What this task involves> Copy out, from the data, each line containing the string "sample".

Source material>

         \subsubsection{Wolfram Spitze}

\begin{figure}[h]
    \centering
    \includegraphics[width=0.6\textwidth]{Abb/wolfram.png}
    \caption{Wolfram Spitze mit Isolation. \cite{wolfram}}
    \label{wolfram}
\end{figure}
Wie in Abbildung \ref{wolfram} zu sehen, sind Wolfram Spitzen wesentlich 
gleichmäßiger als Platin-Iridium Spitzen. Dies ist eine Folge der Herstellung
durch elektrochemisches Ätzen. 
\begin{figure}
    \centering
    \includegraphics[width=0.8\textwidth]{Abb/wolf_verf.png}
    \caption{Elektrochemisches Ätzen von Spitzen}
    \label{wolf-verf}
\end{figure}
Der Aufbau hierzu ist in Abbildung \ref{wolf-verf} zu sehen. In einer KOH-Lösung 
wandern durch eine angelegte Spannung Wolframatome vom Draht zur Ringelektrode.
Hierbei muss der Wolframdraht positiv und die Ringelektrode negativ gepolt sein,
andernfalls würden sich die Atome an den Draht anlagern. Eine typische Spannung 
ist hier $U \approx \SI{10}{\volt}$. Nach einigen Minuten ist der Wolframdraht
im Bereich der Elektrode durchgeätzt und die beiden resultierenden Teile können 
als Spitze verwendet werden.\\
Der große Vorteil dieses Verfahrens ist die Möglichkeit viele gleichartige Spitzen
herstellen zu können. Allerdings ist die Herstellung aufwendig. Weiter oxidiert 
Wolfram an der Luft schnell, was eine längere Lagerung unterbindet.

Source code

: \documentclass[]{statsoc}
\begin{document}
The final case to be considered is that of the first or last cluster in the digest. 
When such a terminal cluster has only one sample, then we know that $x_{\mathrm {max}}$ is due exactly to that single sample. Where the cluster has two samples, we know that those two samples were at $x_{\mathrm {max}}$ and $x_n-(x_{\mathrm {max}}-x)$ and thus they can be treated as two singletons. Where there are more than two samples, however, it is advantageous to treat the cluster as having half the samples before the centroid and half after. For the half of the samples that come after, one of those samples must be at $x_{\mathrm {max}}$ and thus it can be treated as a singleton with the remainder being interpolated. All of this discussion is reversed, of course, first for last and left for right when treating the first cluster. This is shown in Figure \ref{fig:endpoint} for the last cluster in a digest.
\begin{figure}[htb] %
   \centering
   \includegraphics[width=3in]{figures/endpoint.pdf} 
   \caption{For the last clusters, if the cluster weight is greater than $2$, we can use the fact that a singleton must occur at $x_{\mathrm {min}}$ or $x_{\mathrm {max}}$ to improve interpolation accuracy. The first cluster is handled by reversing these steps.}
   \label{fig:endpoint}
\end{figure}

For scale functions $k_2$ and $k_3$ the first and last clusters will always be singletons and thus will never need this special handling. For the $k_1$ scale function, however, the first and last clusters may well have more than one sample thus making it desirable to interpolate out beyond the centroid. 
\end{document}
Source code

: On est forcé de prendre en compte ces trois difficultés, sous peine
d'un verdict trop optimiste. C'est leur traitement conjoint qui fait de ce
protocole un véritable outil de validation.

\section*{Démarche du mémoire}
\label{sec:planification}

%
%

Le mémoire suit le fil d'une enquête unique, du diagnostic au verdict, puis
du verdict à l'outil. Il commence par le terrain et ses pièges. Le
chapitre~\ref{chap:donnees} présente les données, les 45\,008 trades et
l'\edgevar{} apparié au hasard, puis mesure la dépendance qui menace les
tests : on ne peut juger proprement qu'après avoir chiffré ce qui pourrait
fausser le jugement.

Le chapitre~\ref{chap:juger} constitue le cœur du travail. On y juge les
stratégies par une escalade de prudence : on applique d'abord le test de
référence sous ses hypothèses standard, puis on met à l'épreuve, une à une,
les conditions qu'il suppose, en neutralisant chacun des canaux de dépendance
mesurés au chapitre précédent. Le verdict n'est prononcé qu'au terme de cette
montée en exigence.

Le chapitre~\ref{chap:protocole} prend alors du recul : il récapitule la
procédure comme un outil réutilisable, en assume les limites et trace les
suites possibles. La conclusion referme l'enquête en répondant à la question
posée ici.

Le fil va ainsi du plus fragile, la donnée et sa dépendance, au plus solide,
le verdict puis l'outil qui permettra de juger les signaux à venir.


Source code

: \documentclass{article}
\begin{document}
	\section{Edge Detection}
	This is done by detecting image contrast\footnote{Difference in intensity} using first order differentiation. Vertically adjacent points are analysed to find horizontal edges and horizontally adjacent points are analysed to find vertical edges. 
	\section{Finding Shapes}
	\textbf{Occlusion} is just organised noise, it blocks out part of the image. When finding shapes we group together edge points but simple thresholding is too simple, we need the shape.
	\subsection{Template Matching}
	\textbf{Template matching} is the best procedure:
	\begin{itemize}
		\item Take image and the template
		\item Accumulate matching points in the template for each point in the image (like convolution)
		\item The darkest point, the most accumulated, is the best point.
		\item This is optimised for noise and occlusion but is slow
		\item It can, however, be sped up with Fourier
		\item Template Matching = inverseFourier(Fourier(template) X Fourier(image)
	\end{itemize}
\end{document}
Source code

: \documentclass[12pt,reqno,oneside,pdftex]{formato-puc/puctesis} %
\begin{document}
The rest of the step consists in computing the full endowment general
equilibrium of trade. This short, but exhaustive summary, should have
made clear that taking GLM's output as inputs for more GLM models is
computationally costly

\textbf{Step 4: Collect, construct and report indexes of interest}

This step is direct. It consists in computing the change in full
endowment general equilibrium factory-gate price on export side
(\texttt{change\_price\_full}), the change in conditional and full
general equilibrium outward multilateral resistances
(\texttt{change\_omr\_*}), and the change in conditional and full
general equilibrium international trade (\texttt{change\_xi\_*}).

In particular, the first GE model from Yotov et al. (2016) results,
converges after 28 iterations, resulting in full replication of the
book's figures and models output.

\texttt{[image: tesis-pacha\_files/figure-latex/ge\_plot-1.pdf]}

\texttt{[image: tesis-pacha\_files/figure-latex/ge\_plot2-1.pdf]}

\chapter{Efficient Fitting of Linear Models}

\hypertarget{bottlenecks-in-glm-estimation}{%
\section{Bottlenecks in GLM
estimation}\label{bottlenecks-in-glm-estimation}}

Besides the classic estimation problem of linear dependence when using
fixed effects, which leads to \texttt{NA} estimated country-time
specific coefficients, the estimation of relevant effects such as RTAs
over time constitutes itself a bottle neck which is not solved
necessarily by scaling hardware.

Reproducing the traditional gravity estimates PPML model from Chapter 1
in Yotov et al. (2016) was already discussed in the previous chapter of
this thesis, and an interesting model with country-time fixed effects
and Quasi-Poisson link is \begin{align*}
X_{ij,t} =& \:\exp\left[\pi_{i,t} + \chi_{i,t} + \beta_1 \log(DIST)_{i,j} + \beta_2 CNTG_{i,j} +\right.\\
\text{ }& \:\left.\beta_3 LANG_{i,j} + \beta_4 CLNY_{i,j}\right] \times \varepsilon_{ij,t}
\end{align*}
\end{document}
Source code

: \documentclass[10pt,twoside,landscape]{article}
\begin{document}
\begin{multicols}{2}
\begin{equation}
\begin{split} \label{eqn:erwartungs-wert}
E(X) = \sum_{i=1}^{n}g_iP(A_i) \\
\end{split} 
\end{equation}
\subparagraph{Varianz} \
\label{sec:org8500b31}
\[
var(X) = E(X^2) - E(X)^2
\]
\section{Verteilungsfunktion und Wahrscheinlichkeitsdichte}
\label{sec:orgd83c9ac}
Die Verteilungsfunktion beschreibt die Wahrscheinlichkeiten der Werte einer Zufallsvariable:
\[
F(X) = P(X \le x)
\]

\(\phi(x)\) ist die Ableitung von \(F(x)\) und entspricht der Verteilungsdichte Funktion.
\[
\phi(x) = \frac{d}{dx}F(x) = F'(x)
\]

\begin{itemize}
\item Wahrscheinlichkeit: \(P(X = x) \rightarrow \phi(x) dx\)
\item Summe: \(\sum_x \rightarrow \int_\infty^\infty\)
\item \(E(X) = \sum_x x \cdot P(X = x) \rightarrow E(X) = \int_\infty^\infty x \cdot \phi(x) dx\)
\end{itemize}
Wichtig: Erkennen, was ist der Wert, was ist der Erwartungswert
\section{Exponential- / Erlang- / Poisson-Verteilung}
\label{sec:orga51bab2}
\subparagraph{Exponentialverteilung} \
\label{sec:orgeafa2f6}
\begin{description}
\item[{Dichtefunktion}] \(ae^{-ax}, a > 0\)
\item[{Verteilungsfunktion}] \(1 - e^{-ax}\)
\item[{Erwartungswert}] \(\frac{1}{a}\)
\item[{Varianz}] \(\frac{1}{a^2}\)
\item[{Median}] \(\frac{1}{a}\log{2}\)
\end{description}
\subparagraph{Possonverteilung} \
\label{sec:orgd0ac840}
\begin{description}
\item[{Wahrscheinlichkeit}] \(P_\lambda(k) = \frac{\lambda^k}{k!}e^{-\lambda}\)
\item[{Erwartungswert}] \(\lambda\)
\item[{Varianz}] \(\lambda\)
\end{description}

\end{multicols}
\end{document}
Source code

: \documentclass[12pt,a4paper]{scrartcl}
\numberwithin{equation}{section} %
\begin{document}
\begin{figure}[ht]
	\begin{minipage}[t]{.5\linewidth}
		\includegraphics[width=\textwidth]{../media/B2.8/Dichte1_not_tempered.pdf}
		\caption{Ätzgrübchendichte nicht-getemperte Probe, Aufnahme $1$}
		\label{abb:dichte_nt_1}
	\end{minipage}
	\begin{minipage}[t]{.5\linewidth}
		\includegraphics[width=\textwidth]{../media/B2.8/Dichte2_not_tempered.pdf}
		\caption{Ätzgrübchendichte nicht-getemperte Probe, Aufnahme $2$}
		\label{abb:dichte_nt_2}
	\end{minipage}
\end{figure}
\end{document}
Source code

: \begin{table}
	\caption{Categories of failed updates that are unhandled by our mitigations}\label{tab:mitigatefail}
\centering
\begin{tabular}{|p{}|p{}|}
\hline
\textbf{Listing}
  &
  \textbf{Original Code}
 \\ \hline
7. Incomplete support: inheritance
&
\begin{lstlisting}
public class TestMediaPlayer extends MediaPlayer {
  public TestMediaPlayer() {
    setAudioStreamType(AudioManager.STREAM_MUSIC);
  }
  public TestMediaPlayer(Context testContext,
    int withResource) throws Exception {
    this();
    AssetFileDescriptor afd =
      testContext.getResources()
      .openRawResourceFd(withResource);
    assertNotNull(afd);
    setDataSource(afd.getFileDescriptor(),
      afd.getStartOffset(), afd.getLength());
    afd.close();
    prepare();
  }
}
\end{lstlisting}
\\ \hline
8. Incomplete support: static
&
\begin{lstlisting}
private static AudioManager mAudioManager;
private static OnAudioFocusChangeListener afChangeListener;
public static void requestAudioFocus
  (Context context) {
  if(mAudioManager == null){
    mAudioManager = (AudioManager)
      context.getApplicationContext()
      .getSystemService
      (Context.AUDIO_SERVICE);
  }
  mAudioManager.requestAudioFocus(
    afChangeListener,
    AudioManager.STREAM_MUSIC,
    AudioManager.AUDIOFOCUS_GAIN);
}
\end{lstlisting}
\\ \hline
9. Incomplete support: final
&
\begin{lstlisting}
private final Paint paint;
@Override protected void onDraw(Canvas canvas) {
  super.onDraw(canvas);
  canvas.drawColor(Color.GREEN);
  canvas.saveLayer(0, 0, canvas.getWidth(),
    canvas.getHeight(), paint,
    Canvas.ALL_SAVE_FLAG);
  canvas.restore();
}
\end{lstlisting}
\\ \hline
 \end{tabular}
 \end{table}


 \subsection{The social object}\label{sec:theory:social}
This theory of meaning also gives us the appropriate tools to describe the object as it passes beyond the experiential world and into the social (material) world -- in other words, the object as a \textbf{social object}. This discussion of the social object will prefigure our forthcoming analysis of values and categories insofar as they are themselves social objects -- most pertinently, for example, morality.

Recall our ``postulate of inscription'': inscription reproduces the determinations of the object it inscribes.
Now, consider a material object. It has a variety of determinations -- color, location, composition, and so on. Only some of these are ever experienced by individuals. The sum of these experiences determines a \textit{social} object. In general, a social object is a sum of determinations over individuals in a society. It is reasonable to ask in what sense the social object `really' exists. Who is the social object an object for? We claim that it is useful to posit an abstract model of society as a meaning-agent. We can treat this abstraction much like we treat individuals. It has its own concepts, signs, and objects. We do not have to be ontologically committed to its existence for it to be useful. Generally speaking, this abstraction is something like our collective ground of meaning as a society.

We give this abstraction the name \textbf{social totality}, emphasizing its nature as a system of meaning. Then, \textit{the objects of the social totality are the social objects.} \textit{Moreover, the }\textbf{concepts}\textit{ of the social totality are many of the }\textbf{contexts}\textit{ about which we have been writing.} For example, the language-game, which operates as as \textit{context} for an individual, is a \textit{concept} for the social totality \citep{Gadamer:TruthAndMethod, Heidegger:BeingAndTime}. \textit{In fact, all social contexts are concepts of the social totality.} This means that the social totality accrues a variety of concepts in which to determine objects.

Answer to this task>
When such a terminal cluster has only one sample, then we know that $x_{\mathrm {max}}$ is due exactly to that single sample. Where the cluster has two samples, we know that those two samples were at $x_{\mathrm {max}}$ and $x_n-(x_{\mathrm {max}}-x)$ and thus they can be treated as two singletons. Where there are more than two samples, however, it is advantageous to treat the cluster as having half the samples before the centroid and half after. For the half of the samples that come after, one of those samples must be at $x_{\mathrm {max}}$ and thus it can be treated as a singleton with the remainder being interpolated. All of this discussion is reversed, of course, first for last and left for right when treating the first cluster. This is shown in Figure \ref{fig:endpoint} for the last cluster in a digest.
For scale functions $k_2$ and $k_3$ the first and last clusters will always be singletons and thus will never need this special handling. For the $k_1$ scale function, however, the first and last clusters may well have more than one sample thus making it desirable to interpolate out beyond the centroid. 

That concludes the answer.